→ To do
Every picture stays out; everything else in the listing below is to be returned exactly.

→ The data
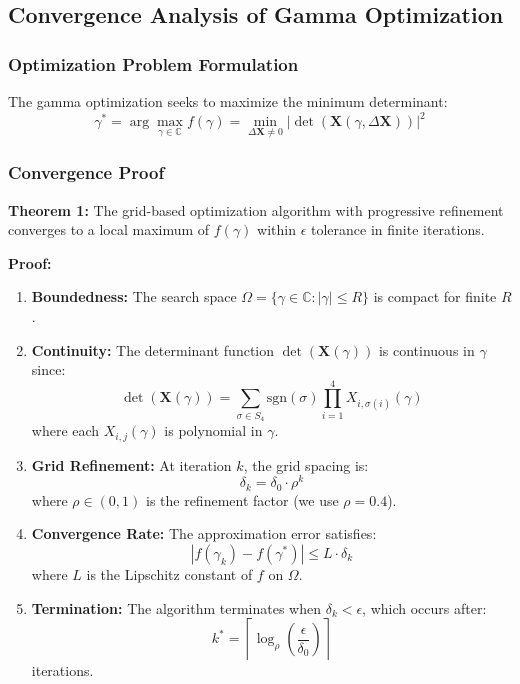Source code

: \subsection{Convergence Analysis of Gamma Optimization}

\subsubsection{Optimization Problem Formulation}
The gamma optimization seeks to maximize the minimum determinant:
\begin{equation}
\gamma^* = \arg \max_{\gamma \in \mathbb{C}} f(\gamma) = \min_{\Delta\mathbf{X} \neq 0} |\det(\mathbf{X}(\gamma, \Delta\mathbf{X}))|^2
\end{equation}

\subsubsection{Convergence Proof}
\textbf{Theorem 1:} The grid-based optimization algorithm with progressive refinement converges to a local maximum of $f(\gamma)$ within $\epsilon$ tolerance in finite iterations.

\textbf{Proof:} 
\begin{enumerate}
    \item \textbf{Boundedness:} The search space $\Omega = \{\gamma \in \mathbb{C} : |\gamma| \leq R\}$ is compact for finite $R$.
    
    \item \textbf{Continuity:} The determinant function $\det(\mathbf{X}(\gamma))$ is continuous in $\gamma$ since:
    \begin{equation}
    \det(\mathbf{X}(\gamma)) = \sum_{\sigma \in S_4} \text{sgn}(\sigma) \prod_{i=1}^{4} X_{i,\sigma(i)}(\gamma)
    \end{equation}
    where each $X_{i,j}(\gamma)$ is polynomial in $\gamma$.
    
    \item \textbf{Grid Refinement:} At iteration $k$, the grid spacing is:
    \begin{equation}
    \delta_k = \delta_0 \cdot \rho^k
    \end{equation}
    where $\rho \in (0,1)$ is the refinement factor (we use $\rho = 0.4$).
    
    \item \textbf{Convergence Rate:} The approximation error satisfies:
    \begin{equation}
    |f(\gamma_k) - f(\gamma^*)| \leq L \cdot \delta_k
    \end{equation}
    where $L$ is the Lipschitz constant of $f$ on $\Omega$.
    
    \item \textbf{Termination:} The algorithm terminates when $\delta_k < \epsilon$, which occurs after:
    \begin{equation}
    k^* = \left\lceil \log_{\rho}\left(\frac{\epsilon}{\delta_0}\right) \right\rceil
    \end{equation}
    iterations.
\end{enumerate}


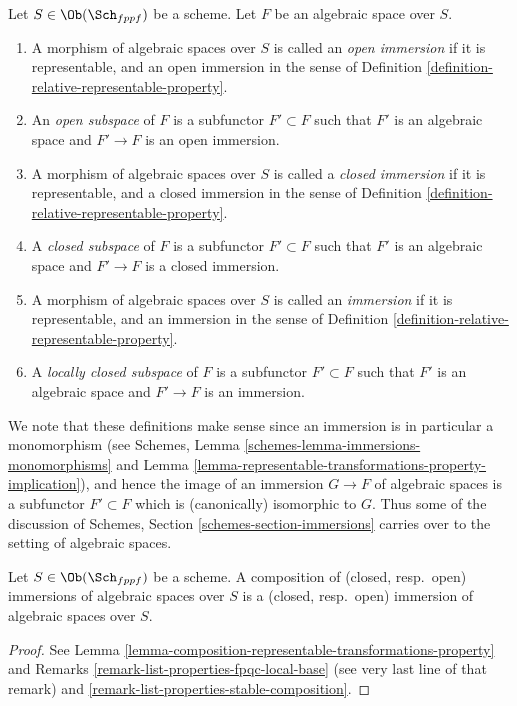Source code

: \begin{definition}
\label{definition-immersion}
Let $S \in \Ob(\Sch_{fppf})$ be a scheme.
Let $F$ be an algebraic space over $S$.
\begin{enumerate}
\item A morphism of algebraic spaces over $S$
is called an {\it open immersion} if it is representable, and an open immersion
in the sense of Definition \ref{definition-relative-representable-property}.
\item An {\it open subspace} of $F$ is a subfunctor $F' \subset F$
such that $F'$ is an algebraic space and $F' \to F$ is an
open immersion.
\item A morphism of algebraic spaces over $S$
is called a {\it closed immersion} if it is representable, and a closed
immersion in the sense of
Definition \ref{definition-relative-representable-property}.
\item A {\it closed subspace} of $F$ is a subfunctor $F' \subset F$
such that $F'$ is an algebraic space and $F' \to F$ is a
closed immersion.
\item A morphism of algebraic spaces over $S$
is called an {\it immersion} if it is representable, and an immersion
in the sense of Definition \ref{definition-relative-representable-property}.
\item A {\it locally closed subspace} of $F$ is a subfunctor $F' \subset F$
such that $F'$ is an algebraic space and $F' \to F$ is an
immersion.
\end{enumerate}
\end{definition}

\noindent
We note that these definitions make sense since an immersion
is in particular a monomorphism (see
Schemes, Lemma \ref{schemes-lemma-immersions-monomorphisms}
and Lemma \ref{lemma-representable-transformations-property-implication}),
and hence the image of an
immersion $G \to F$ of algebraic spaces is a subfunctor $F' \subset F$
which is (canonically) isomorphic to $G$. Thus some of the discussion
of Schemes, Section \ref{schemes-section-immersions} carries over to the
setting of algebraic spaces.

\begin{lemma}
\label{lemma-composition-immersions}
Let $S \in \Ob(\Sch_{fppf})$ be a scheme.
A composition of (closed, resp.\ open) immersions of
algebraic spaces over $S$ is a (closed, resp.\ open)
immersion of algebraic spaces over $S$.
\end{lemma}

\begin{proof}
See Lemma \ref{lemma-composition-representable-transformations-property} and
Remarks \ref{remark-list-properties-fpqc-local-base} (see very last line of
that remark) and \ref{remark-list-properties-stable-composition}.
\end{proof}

→ Answer to the problem
Source code

: \subsection{Convergence Analysis of Gamma Optimization}

\subsubsection{Optimization Problem Formulation}
The gamma optimization seeks to maximize the minimum determinant:
\begin{equation}
\gamma^* = \arg \max_{\gamma \in \mathbb{C}} f(\gamma) = \min_{\Delta\mathbf{X} \neq 0} |\det(\mathbf{X}(\gamma, \Delta\mathbf{X}))|^2
\end{equation}

\subsubsection{Convergence Proof}
\textbf{Theorem 1:} The grid-based optimization algorithm with progressive refinement converges to a local maximum of $f(\gamma)$ within $\epsilon$ tolerance in finite iterations.

\textbf{Proof:} 
\begin{enumerate}
    \item \textbf{Boundedness:} The search space $\Omega = \{\gamma \in \mathbb{C} : |\gamma| \leq R\}$ is compact for finite $R$.
    
    \item \textbf{Continuity:} The determinant function $\det(\mathbf{X}(\gamma))$ is continuous in $\gamma$ since:
    \begin{equation}
    \det(\mathbf{X}(\gamma)) = \sum_{\sigma \in S_4} \text{sgn}(\sigma) \prod_{i=1}^{4} X_{i,\sigma(i)}(\gamma)
    \end{equation}
    where each $X_{i,j}(\gamma)$ is polynomial in $\gamma$.
    
    \item \textbf{Grid Refinement:} At iteration $k$, the grid spacing is:
    \begin{equation}
    \delta_k = \delta_0 \cdot \rho^k
    \end{equation}
    where $\rho \in (0,1)$ is the refinement factor (we use $\rho = 0.4$).
    
    \item \textbf{Convergence Rate:} The approximation error satisfies:
    \begin{equation}
    |f(\gamma_k) - f(\gamma^*)| \leq L \cdot \delta_k
    \end{equation}
    where $L$ is the Lipschitz constant of $f$ on $\Omega$.
    
    \item \textbf{Termination:} The algorithm terminates when $\delta_k < \epsilon$, which occurs after:
    \begin{equation}
    k^* = \left\lceil \log_{\rho}\left(\frac{\epsilon}{\delta_0}\right) \right\rceil
    \end{equation}
    iterations.
\end{enumerate}


Source code

: \begin{definition}
\label{definition-immersion}
Let $S \in \Ob(\Sch_{fppf})$ be a scheme.
Let $F$ be an algebraic space over $S$.
\begin{enumerate}
\item A morphism of algebraic spaces over $S$
is called an {\it open immersion} if it is representable, and an open immersion
in the sense of Definition \ref{definition-relative-representable-property}.
\item An {\it open subspace} of $F$ is a subfunctor $F' \subset F$
such that $F'$ is an algebraic space and $F' \to F$ is an
open immersion.
\item A morphism of algebraic spaces over $S$
is called a {\it closed immersion} if it is representable, and a closed
immersion in the sense of
Definition \ref{definition-relative-representable-property}.
\item A {\it closed subspace} of $F$ is a subfunctor $F' \subset F$
such that $F'$ is an algebraic space and $F' \to F$ is a
closed immersion.
\item A morphism of algebraic spaces over $S$
is called an {\it immersion} if it is representable, and an immersion
in the sense of Definition \ref{definition-relative-representable-property}.
\item A {\it locally closed subspace} of $F$ is a subfunctor $F' \subset F$
such that $F'$ is an algebraic space and $F' \to F$ is an
immersion.
\end{enumerate}
\end{definition}

\noindent
We note that these definitions make sense since an immersion
is in particular a monomorphism (see
Schemes, Lemma \ref{schemes-lemma-immersions-monomorphisms}
and Lemma \ref{lemma-representable-transformations-property-implication}),
and hence the image of an
immersion $G \to F$ of algebraic spaces is a subfunctor $F' \subset F$
which is (canonically) isomorphic to $G$. Thus some of the discussion
of Schemes, Section \ref{schemes-section-immersions} carries over to the
setting of algebraic spaces.

\begin{lemma}
\label{lemma-composition-immersions}
Let $S \in \Ob(\Sch_{fppf})$ be a scheme.
A composition of (closed, resp.\ open) immersions of
algebraic spaces over $S$ is a (closed, resp.\ open)
immersion of algebraic spaces over $S$.
\end{lemma}

\begin{proof}
See Lemma \ref{lemma-composition-representable-transformations-property} and
Remarks \ref{remark-list-properties-fpqc-local-base} (see very last line of
that remark) and \ref{remark-list-properties-stable-composition}.
\end{proof}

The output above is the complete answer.